1 Loi sur les relations du travail, la formation professionnelle et la gestion de la main-d’œuvre dans
l’industrie de la construction, RLRQ, c. R-20 (la Loi R-20).
2 Art. 1c.2) de la Loi R-20, ce sont les trois associations en présence ici.
3 Art. 28 et suivants de la Loi R-20.
4 Voir notamment les articles 44 et 61.1 de celle-ci.
[8] On trouvera un exposé beaucoup plus complet de ce régime de négociation dans
l’affaire FTQ Construction et autres c. Procureur général du Québec5. Il y a lieu cependant
de citer ce passage qui illustre les caractéristiques uniques de cette industrie :
[22] […] On pense par exemple à l’organisation du travail par projets, à la durée
limitée de ces projets, au caractère provisoire des installations, à la succession de
contrats à durée variable, au nombre important de petites entreprises, à la mobilité
de la main-d’œuvre et des entreprises et aux fluctuations cycliques et
saisonnières. Ainsi, plusieurs travailleurs changent fréquemment d’employeur ou
travaillent pour plusieurs employeurs à la fois. Un travailleur peut même réaliser
des travaux dans l’un ou l’autre des différents secteurs de l’industrie au cours de
la même semaine et, parfois même, au cours d’une même journée. La précarité
d’emploi est typique de cette industrie compte tenu de l’absence de lien permanent
d’emploi ou du fait que les travailleurs changent fréquemment d’employeur.

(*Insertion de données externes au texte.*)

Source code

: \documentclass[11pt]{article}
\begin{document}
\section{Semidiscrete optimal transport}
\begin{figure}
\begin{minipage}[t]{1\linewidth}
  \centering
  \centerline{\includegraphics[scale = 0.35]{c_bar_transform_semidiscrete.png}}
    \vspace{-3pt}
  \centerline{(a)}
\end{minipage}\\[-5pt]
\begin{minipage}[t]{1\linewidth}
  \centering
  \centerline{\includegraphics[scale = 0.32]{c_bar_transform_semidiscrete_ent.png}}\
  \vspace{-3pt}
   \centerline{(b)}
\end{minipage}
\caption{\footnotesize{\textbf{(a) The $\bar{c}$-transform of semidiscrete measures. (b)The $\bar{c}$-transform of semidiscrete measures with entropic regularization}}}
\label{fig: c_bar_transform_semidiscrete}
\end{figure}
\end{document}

LA SENTENCE ARBITRALE SUR UNE APPLICATION MOBILE
[9] Pour comprendre ce qui a mené au présent arbitrage, les parties déposent une
sentence arbitrale6 de grief qui a traité de notre sujet.
[10] Dans le secteur institutionnel et commercial, un entrepreneur électricien
demandait à ses salariés de remplacer les feuilles de temps par une application mobile
sur leur téléphone personnel. La convention applicable prévoit : « Si l’employeur installe
une ou plusieurs horloges de pointage, il doit le faire le plus près possible de l’endroit où
commencent et se terminent les heures de travail […] ».

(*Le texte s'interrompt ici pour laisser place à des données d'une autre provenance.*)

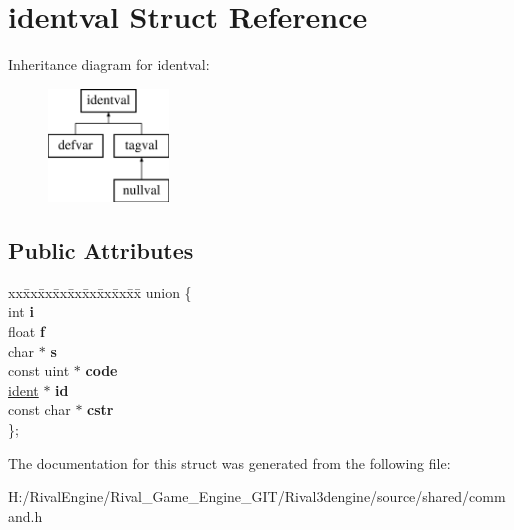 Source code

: \hypertarget{structidentval}{}\section{identval Struct Reference}
\label{structidentval}
Inheritance diagram for identval\+:\begin{figure}[H]
\begin{center}
\leavevmode
\includegraphics[height=3.000000cm]{structidentval}
\end{center}
\end{figure}
\subsection*{Public Attributes}
\begin{DoxyCompactItemize}
\item 
\mbox{\label{structidentval_a54bccf77558ce4f8110a42fd15b5dcb1}} 
\begin{tabbing}
xx\=xx\=xx\=xx\=xx\=xx\=xx\=xx\=xx\=\kill
union \{\\
\>int {\bfseries i}\\
\>float {\bfseries f}\\
\>char $\ast$ {\bfseries s}\\
\>const uint $\ast$ {\bfseries code}\\
\>\hyperlink{structident}{ident} $\ast$ {\bfseries id}\\
\>const char $\ast$ {\bfseries cstr}\\
\}; \\

\end{tabbing}\end{DoxyCompactItemize}


The documentation for this struct was generated from the following file\+:\begin{DoxyCompactItemize}
\item 
H\+:/\+Rival\+Engine/\+Rival\+\_\+\+Game\+\_\+\+Engine\+\_\+\+G\+I\+T/\+Rival3dengine/source/shared/command.\+h\end{DoxyCompactItemize}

[11] Dans sa décision, l’arbitre Gabriel-M. Côté interprète de manière large et libérale
l’expression « horloge de pointage » pour inclure l’application mobile. Il décide donc que si
l’employeur installe une horloge de pointage, celui-ci doit fournir l’équipement et en
assumer les coûts (paragraphe 75). Il écrit que le fait de demander aux salariés
d’exécuter ces obligations à sa place contrevient à la convention.

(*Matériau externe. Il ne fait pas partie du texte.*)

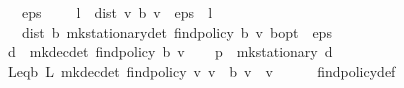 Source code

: \begin{isabellebody}
\ \ \ {\isachardoublequoteopen}eps\ {\isachargreater}{\kern0pt}\ {}{\isachardoublequoteclose}\ {\isachardoublequoteopen}{}\ {\isacharasterisk}{\kern0pt}\ l\ {\isacharasterisk}{\kern0pt}\ dist\ v\ {\isacharparenleft}{\kern0pt}{\isasymL}\isactrlsub b\ v{\isacharparenright}{\kern0pt}\ {\isacharless}{\kern0pt}\ eps\ {\isacharasterisk}{\kern0pt}\ {\isacharparenleft}{\kern0pt}{}{\isacharminus}{\kern0pt}l{\isacharparenright}{\kern0pt}{\isachardoublequoteclose}\isanewline
\ \ \ {\isachardoublequoteopen}dist\ {\isacharparenleft}{\kern0pt}{\isasymnu}\isactrlsub b\ {\isacharparenleft}{\kern0pt}mk{\isacharunderscore}{\kern0pt}stationary{\isacharunderscore}{\kern0pt}det\ {\isacharparenleft}{\kern0pt}find{\isacharunderscore}{\kern0pt}policy\ {\isacharparenleft}{\kern0pt}{\isasymL}\isactrlsub b\ v{\isacharparenright}{\kern0pt}{\isacharparenright}{\kern0pt}{\isacharparenright}{\kern0pt}{\isacharparenright}{\kern0pt}\ {\isasymnu}\isactrlsub b{\isacharunderscore}{\kern0pt}opt\ {\isacharless}{\kern0pt}\ eps{\isachardoublequoteclose}\isanewline
%
\isadelimproof
%
\endisadelimproof
%
\isatagproof
{}\isamarkupfalse%
\ {\isacharminus}{\kern0pt}\isanewline
\ \ \isamarkupfalse%
\ {\isacharquery}{\kern0pt}d\ {\isacharequal}{\kern0pt}\ {\isachardoublequoteopen}mk{\isacharunderscore}{\kern0pt}dec{\isacharunderscore}{\kern0pt}det\ {\isacharparenleft}{\kern0pt}find{\isacharunderscore}{\kern0pt}policy\ {\isacharparenleft}{\kern0pt}{\isasymL}\isactrlsub b\ v{\isacharparenright}{\kern0pt}{\isacharparenright}{\kern0pt}{\isachardoublequoteclose}\isanewline
\ \ \isamarkupfalse%
\ {\isacharquery}{\kern0pt}p\ {\isacharequal}{\kern0pt}\ {\isachardoublequoteopen}mk{\isacharunderscore}{\kern0pt}stationary\ {\isacharquery}{\kern0pt}d{\isachardoublequoteclose}\isanewline
\ \ \ \ \isanewline
\ \ \isamarkupfalse%
\ L{\isacharunderscore}{\kern0pt}eq{\isacharunderscore}{\kern0pt}{\isasymL}\isactrlsub b{\isacharcolon}{\kern0pt}\ {\isachardoublequoteopen}L\ {\isacharparenleft}{\kern0pt}mk{\isacharunderscore}{\kern0pt}dec{\isacharunderscore}{\kern0pt}det\ {\isacharparenleft}{\kern0pt}find{\isacharunderscore}{\kern0pt}policy\ v{\isacharparenright}{\kern0pt}{\isacharparenright}{\kern0pt}\ v\ {\isacharequal}{\kern0pt}\ {\isasymL}\isactrlsub b\ v{\isachardoublequoteclose}\ \ v\isanewline
\ \ \ \ \isamarkupfalse%
\ find{\isacharunderscore}{\kern0pt}policy{\isacharunderscore}{\kern0pt}def\isanewline
\ \ \isamarkupfalse%

\end{isabellebody}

[12] Pour l’arbitre, le seul moyen de changer les choses est de passer par les
mécanismes prévus à la Loi R-20 :
[83] En un mot comme en mille, toute introduction d’une nouvelle technologie pour le
pointage qui ne respecte pas la convention collective actuelle, doit être négociée entre les
parties négociatrices du secteur pertinent, en ce cas-ci le secteur institutionnel et
commercial.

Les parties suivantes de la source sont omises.